Plain-text document sources:

==================================================

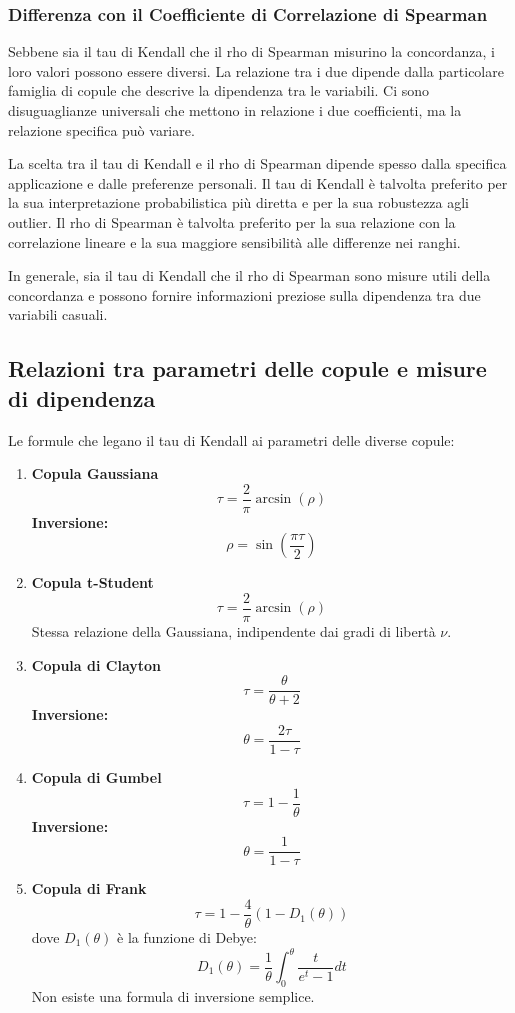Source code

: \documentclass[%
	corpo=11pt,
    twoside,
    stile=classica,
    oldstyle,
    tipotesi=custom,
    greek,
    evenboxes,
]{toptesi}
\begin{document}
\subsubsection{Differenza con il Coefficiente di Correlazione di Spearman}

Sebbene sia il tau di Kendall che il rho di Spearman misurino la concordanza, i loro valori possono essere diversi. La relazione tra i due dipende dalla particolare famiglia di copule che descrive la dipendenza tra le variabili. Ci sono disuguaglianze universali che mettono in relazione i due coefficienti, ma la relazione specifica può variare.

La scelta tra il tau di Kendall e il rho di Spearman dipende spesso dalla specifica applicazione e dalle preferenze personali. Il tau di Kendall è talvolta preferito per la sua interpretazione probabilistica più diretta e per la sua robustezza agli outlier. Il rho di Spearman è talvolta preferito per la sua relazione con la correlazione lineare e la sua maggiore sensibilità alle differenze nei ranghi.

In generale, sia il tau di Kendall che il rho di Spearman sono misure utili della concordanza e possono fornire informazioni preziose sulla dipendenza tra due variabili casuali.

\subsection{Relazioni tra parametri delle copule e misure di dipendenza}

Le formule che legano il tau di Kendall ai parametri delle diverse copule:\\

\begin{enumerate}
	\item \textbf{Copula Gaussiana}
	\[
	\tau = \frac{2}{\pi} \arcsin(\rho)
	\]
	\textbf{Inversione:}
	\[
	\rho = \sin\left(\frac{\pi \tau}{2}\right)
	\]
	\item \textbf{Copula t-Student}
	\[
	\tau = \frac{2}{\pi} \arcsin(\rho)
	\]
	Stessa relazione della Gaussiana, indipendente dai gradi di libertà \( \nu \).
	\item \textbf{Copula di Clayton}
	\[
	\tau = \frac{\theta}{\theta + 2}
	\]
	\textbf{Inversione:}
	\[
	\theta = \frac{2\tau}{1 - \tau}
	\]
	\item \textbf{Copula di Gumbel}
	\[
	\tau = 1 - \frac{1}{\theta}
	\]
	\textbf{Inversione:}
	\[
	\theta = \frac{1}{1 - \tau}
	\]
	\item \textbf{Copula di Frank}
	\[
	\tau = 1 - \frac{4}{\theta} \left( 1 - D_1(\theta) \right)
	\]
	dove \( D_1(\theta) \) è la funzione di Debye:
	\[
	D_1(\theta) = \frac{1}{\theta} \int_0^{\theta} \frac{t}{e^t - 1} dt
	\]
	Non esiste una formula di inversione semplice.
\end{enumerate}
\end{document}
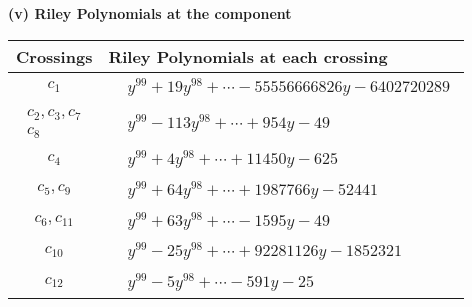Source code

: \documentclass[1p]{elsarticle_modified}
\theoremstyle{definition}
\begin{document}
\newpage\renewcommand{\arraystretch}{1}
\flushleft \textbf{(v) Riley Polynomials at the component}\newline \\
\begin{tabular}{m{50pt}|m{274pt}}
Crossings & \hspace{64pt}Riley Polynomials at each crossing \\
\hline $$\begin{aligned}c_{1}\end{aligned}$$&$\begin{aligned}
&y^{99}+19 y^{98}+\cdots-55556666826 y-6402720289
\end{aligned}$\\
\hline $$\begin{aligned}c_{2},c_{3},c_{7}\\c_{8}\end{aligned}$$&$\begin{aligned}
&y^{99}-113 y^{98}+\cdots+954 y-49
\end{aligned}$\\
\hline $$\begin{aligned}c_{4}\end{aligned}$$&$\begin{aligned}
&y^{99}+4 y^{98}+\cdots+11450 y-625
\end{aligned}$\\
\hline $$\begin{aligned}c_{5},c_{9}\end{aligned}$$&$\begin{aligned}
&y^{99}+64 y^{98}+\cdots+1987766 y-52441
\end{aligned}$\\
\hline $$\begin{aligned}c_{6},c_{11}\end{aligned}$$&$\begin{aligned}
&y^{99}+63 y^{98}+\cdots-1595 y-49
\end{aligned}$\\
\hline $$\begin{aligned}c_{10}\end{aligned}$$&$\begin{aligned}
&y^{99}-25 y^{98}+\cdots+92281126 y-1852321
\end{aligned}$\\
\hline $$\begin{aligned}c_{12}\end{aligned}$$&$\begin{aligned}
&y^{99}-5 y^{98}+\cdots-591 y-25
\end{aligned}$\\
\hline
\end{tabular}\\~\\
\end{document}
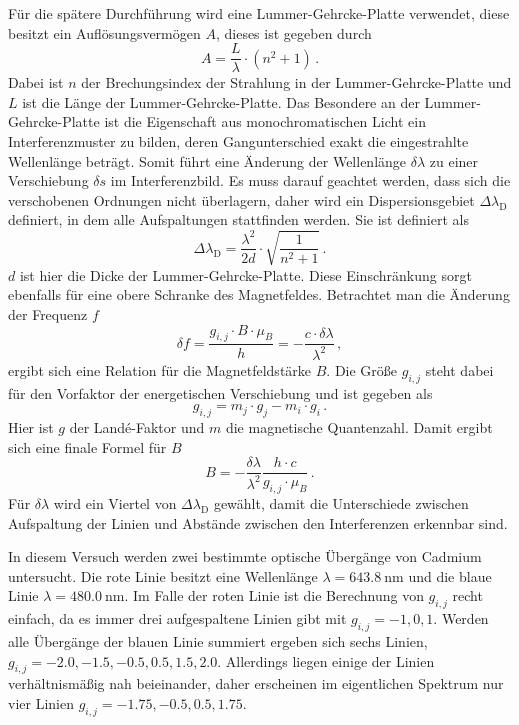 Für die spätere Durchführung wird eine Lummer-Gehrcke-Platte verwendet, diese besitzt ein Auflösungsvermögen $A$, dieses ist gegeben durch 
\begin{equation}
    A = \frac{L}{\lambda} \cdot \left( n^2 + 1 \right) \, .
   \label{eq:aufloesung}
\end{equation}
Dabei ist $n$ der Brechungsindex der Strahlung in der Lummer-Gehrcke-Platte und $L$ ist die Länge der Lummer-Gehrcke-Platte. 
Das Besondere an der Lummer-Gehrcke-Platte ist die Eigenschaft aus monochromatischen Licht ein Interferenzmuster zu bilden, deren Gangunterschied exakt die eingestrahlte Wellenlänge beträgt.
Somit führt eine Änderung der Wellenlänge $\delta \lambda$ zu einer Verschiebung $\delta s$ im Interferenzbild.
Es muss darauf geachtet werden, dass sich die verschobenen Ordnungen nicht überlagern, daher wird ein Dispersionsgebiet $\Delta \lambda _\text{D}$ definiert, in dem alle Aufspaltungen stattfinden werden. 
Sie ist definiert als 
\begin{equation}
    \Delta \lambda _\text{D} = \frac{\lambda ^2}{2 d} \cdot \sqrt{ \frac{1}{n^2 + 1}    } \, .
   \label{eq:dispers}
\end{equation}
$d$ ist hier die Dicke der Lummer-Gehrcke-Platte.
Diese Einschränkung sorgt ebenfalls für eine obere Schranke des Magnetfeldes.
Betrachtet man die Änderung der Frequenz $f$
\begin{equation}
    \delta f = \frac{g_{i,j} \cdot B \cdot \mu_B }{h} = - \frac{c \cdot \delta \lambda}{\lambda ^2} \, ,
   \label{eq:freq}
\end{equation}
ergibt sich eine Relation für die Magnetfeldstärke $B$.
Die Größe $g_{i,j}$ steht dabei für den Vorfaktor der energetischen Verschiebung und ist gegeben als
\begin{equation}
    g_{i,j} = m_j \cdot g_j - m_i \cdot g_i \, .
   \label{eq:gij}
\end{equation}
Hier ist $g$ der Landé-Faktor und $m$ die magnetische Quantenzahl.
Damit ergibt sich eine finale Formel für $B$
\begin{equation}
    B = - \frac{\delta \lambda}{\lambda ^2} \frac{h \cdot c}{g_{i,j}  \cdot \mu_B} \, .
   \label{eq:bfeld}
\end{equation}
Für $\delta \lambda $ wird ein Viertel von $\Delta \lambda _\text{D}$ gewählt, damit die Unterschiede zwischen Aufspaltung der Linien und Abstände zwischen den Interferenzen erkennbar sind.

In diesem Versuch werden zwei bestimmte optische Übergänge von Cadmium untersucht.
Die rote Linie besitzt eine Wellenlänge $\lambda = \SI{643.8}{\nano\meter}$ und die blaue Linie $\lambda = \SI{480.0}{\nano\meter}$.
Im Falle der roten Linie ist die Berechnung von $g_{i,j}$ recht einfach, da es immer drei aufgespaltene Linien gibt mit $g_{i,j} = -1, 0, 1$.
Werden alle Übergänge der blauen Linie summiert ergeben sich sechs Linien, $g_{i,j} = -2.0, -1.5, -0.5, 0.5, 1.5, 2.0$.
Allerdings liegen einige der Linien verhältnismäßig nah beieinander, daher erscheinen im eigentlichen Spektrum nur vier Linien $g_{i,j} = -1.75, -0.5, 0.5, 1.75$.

==================================================

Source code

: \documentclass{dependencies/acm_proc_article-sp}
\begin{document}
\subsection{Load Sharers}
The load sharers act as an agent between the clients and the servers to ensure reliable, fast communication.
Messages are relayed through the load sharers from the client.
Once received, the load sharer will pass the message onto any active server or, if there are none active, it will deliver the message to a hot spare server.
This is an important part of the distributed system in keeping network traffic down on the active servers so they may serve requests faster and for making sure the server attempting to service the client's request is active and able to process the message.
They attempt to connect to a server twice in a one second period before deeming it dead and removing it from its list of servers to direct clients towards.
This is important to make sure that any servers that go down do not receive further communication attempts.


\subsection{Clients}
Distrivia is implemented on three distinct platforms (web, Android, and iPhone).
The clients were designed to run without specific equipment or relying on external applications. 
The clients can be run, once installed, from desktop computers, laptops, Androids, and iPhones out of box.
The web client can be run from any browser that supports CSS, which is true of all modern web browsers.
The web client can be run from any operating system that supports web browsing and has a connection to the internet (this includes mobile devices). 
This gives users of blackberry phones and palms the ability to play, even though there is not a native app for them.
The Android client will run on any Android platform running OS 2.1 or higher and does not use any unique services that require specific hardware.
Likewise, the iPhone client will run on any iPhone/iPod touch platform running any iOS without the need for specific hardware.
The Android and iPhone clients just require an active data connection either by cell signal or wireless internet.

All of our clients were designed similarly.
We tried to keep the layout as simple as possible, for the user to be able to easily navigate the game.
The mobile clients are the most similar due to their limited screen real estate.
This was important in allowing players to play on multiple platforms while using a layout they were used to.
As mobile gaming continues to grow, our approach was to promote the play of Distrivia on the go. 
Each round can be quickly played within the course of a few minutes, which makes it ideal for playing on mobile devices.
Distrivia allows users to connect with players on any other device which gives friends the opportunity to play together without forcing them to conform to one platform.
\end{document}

==================================================

### Work instructions
Copy out every line in the entries above that holds "theta".

### Exercise response
	\tau = \frac{\theta}{\theta + 2}
	\theta = \frac{2\tau}{1 - \tau}
	\tau = 1 - \frac{1}{\theta}
	\theta = \frac{1}{1 - \tau}
	\tau = 1 - \frac{4}{\theta} \left( 1 - D_1(\theta) \right)
	dove \( D_1(\theta) \) è la funzione di Debye:
	D_1(\theta) = \frac{1}{\theta} \int_0^{\theta} \frac{t}{e^t - 1} dt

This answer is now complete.